Work instructions:
What you return must match the records exactly, with every line included.
═══ Records for the exercise ═══
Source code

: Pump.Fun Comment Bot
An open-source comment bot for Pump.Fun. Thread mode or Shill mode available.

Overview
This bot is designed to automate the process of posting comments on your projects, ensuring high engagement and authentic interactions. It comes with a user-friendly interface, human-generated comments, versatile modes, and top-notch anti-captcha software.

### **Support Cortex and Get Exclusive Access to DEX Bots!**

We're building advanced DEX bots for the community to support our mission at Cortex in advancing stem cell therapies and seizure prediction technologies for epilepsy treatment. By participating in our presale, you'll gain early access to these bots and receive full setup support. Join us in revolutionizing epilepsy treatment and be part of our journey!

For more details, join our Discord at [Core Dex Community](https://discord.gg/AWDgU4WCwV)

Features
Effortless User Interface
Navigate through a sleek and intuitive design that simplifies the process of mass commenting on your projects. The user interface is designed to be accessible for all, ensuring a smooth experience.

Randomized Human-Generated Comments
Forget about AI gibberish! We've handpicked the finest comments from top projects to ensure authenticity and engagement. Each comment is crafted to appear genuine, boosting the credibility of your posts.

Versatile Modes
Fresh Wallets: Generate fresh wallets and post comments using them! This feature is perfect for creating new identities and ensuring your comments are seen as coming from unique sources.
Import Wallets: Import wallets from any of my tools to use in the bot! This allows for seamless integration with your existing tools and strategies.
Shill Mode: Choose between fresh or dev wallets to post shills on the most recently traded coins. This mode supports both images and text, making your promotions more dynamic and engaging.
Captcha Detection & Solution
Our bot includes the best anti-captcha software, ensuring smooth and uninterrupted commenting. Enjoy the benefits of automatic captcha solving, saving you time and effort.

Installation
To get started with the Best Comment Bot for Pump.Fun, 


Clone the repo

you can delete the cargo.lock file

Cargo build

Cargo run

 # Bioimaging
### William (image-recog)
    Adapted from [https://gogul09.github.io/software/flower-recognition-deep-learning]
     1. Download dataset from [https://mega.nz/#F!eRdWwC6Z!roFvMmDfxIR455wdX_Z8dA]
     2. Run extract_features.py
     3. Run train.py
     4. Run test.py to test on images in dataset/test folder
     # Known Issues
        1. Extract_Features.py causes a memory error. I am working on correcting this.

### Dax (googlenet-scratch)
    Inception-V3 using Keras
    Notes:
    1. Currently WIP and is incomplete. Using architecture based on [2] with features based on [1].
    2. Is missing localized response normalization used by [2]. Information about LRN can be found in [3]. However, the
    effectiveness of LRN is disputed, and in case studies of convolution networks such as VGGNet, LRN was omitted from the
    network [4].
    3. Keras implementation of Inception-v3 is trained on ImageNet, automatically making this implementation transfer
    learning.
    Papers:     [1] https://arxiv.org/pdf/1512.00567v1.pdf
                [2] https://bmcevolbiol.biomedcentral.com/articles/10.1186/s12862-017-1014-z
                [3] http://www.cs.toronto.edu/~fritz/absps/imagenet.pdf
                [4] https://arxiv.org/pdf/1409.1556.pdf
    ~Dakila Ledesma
═══
Solution for this problem:
Source code

: Pump.Fun Comment Bot
An open-source comment bot for Pump.Fun. Thread mode or Shill mode available.

Overview
This bot is designed to automate the process of posting comments on your projects, ensuring high engagement and authentic interactions. It comes with a user-friendly interface, human-generated comments, versatile modes, and top-notch anti-captcha software.

### **Support Cortex and Get Exclusive Access to DEX Bots!**

We're building advanced DEX bots for the community to support our mission at Cortex in advancing stem cell therapies and seizure prediction technologies for epilepsy treatment. By participating in our presale, you'll gain early access to these bots and receive full setup support. Join us in revolutionizing epilepsy treatment and be part of our journey!

For more details, join our Discord at [Core Dex Community](https://discord.gg/AWDgU4WCwV)

Features
Effortless User Interface
Navigate through a sleek and intuitive design that simplifies the process of mass commenting on your projects. The user interface is designed to be accessible for all, ensuring a smooth experience.

Randomized Human-Generated Comments
Forget about AI gibberish! We've handpicked the finest comments from top projects to ensure authenticity and engagement. Each comment is crafted to appear genuine, boosting the credibility of your posts.

Versatile Modes
Fresh Wallets: Generate fresh wallets and post comments using them! This feature is perfect for creating new identities and ensuring your comments are seen as coming from unique sources.
Import Wallets: Import wallets from any of my tools to use in the bot! This allows for seamless integration with your existing tools and strategies.
Shill Mode: Choose between fresh or dev wallets to post shills on the most recently traded coins. This mode supports both images and text, making your promotions more dynamic and engaging.
Captcha Detection & Solution
Our bot includes the best anti-captcha software, ensuring smooth and uninterrupted commenting. Enjoy the benefits of automatic captcha solving, saving you time and effort.

Installation
To get started with the Best Comment Bot for Pump.Fun, 


Clone the repo

you can delete the cargo.lock file

Cargo build

Cargo run

 # Bioimaging
### William (image-recog)
    Adapted from [https://gogul09.github.io/software/flower-recognition-deep-learning]
     1. Download dataset from [https://mega.nz/#F!eRdWwC6Z!roFvMmDfxIR455wdX_Z8dA]
     2. Run extract_features.py
     3. Run train.py
     4. Run test.py to test on images in dataset/test folder
     # Known Issues
        1. Extract_Features.py causes a memory error. I am working on correcting this.

### Dax (googlenet-scratch)
    Inception-V3 using Keras
    Notes:
    1. Currently WIP and is incomplete. Using architecture based on [2] with features based on [1].
    2. Is missing localized response normalization used by [2]. Information about LRN can be found in [3]. However, the
    effectiveness of LRN is disputed, and in case studies of convolution networks such as VGGNet, LRN was omitted from the
    network [4].
    3. Keras implementation of Inception-v3 is trained on ImageNet, automatically making this implementation transfer
    learning.
    Papers:     [1] https://arxiv.org/pdf/1512.00567v1.pdf
                [2] https://bmcevolbiol.biomedcentral.com/articles/10.1186/s12862-017-1014-z
                [3] http://www.cs.toronto.edu/~fritz/absps/imagenet.pdf
                [4] https://arxiv.org/pdf/1409.1556.pdf
    ~Dakila Ledesma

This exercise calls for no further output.